Muslimah – Pembaca yang semoga dirahmati Alloh, pada pembahasan sebelumnya telah kami sampaikan empat hal yang berkaitan dengan adab-adab atau etika islami ketika kita bermuamalah atau bergaul dengan tetangga, berikut ini adalah lanjutan adab-adab yang harus kita perhatikan ketika hidup bertetangga.

Adab yang kelima,  mendahulukan tetangga dekat.

Sesungguhnya tetangga yang masih kerabat memiliki hak yang lebih besar daripada tetangga yang bukan kerabat. Alloh Azza wa Jalla berfirman,

وَاعْبُدُوا اللَّهَ وَلَا تُشْرِكُوا بِهِ شَيْئًا ۖ وَبِالْوَالِدَيْنِ إِحْسَانًا وَبِذِي الْقُرْبَىٰ وَالْيَتَامَىٰ وَالْمَسَاكِينِ وَالْجَارِ ذِي الْقُرْبَىٰ وَالْجَارِ الْجُنُبِ وَالصَّاحِبِ بِالْجَنْبِ وَابْنِ السَّبِيلِ وَمَا مَلَكَتْ أَيْمَانُكُمْ ۗ

“Sembahlah Alloh dan janganlah kalian mempersekutukan-Nya dengan sesuatu apa pun. Dan berbuat baiklah kepada orang tua, karib kerabat, anak-anak yatim, orang-orang miskin, tetangga yang dekat dan tetangga yang jauh, teman sejawat, ibnu sabil dan hamba sahaya kalian”. (QS. An-Nisa : 36)

Syaikh Abdurrahman bin Nashir as-Sa’di Rohimahulloh menjelaskan dalam tafsirnya, “bahwa yang dimaksud tetangga dekat adalah tetangga yang masih memiliki hubungan nasab atau keluarga, sedangkan tetangga jauh adalah tetangga yang tidak memiliki hubungan nasab. Maka tetangga dekat memiliki dua hak yaitu hak sebagai keluarga dan hak sebagai tetangga. Sementara tetangga jauh hanya memiliki satu hak saja yaitu hak sebagai tetangga. Maka selayaknya seorang muslimah mengutamakan tetangga dekat terlebih dahulu.
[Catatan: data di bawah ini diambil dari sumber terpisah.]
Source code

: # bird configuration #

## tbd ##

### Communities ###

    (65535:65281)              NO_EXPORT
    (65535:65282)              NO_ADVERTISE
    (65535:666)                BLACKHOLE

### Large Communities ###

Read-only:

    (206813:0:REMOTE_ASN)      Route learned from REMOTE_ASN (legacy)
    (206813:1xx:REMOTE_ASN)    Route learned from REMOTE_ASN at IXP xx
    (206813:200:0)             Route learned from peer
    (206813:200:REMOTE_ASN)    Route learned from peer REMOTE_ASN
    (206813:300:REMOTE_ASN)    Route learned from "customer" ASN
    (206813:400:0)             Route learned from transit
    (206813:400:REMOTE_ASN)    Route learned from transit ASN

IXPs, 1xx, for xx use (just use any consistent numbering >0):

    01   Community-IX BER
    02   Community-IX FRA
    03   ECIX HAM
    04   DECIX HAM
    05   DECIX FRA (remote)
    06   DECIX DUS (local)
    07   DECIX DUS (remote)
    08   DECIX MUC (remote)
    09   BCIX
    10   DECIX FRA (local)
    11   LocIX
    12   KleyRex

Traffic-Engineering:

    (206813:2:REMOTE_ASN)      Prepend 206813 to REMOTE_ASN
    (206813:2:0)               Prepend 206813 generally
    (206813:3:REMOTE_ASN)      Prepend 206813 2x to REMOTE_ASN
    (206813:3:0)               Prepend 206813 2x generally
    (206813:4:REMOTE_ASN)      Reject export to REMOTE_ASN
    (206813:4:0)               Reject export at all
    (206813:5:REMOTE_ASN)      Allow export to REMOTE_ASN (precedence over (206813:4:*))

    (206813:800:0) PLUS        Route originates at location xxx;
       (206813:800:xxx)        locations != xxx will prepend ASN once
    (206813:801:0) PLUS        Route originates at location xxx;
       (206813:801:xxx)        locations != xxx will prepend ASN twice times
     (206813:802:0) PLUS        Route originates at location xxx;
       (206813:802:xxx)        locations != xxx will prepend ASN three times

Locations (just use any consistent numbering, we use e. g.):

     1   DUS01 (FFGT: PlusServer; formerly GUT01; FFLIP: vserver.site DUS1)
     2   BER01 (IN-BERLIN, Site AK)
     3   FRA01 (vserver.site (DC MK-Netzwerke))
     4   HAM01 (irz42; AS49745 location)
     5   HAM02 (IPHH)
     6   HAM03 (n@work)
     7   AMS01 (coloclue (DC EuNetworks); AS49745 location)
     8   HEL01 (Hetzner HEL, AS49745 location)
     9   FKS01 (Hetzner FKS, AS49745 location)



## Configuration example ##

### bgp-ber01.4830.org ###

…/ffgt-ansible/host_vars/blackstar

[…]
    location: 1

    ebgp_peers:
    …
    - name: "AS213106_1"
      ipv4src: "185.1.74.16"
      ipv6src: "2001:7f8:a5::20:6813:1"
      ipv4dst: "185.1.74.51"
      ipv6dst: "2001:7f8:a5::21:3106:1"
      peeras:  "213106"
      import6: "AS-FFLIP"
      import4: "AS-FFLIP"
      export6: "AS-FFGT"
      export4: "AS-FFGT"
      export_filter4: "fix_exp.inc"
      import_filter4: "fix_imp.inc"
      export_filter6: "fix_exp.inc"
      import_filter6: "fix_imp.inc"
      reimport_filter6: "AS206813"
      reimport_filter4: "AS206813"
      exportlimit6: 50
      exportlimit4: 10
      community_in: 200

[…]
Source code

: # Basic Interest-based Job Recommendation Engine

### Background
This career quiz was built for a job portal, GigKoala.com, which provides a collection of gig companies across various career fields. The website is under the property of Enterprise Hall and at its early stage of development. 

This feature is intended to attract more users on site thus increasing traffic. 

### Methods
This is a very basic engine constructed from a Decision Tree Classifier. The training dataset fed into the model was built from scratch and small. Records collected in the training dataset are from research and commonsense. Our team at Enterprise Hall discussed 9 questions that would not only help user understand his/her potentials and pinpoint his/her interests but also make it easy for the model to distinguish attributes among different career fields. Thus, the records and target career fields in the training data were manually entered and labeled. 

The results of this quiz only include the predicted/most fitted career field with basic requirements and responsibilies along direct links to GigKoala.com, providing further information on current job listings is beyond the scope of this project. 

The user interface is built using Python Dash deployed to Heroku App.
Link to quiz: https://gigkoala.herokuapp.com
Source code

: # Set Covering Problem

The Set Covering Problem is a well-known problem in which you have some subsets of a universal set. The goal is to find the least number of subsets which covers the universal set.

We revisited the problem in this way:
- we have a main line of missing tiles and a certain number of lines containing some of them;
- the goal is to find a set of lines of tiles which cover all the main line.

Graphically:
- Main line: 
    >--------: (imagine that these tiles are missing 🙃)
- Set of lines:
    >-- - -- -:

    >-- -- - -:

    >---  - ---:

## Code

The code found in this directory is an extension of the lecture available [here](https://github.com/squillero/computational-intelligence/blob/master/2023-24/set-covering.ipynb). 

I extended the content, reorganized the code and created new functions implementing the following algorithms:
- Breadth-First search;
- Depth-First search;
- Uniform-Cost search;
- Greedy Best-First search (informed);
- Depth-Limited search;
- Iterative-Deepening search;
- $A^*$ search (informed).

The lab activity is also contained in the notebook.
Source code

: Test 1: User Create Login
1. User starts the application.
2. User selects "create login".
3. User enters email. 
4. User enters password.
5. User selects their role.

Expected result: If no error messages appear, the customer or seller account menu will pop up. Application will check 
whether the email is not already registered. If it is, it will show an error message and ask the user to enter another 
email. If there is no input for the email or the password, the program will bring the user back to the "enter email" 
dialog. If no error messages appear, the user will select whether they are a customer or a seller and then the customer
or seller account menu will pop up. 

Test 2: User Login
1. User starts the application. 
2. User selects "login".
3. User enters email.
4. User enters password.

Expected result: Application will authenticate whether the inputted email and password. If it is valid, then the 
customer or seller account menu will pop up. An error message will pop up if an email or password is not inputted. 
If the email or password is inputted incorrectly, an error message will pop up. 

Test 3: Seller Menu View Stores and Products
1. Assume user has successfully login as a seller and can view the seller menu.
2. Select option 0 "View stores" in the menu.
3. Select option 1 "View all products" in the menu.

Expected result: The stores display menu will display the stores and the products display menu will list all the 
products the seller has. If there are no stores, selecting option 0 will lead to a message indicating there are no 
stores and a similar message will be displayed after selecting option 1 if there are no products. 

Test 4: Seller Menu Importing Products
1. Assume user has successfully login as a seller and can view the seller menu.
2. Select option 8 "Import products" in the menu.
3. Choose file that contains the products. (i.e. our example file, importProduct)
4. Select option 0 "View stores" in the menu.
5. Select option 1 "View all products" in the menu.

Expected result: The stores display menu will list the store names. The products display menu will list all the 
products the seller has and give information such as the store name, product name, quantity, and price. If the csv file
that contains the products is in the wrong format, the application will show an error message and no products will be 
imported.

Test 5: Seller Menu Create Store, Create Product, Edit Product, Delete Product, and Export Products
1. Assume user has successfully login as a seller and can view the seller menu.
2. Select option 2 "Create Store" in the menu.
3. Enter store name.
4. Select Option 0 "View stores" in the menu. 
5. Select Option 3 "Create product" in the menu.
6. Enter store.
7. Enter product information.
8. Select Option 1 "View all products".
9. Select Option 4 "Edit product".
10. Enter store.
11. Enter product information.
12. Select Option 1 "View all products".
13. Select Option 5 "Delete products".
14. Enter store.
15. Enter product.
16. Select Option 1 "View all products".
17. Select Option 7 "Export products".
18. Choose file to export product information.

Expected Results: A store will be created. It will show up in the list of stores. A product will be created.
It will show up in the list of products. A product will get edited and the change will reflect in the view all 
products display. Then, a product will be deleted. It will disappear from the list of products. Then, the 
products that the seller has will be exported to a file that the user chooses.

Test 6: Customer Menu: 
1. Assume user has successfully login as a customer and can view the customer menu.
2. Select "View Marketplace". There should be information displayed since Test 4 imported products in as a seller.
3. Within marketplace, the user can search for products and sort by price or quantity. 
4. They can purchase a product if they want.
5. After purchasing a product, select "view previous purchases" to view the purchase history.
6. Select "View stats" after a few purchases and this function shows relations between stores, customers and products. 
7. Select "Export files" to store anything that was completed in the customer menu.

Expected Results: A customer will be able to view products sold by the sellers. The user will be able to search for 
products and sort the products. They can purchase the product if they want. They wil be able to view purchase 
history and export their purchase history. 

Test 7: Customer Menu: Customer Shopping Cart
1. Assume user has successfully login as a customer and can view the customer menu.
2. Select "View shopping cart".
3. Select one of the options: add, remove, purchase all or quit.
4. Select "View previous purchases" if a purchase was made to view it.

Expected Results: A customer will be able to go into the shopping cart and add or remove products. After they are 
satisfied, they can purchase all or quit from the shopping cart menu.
Demikian juga tetangga yang paling dekat letak rumahnya dengan kita memiliki hak yang lebih besar daripada tetangga yang jauh letak rumahnya.”

Dari ‘Aisyah Rodhiyallohu ‘anha berkata, “Saya pernah bertanya kepada Rosululloh Shollallohu ‘alaihi wassalam;

يَا رَسُوْلَ اللهِ ! إِنَّ لِي جَارَيْنِ، فَإِلىَ أَيِّهِمَا أُهْدِي؟

Wahai Rosululloh, Saya mempunyai dua tetangga, kepada siapa saya memberi hadiah?”

Beliau menjawab,

Berilah hadiah kepada tetangga yang rumahnya paling dekat denganmu.” (HR. Bukhori)

Adab yang keenam, adalah bersabar atas gangguan dari tetangga.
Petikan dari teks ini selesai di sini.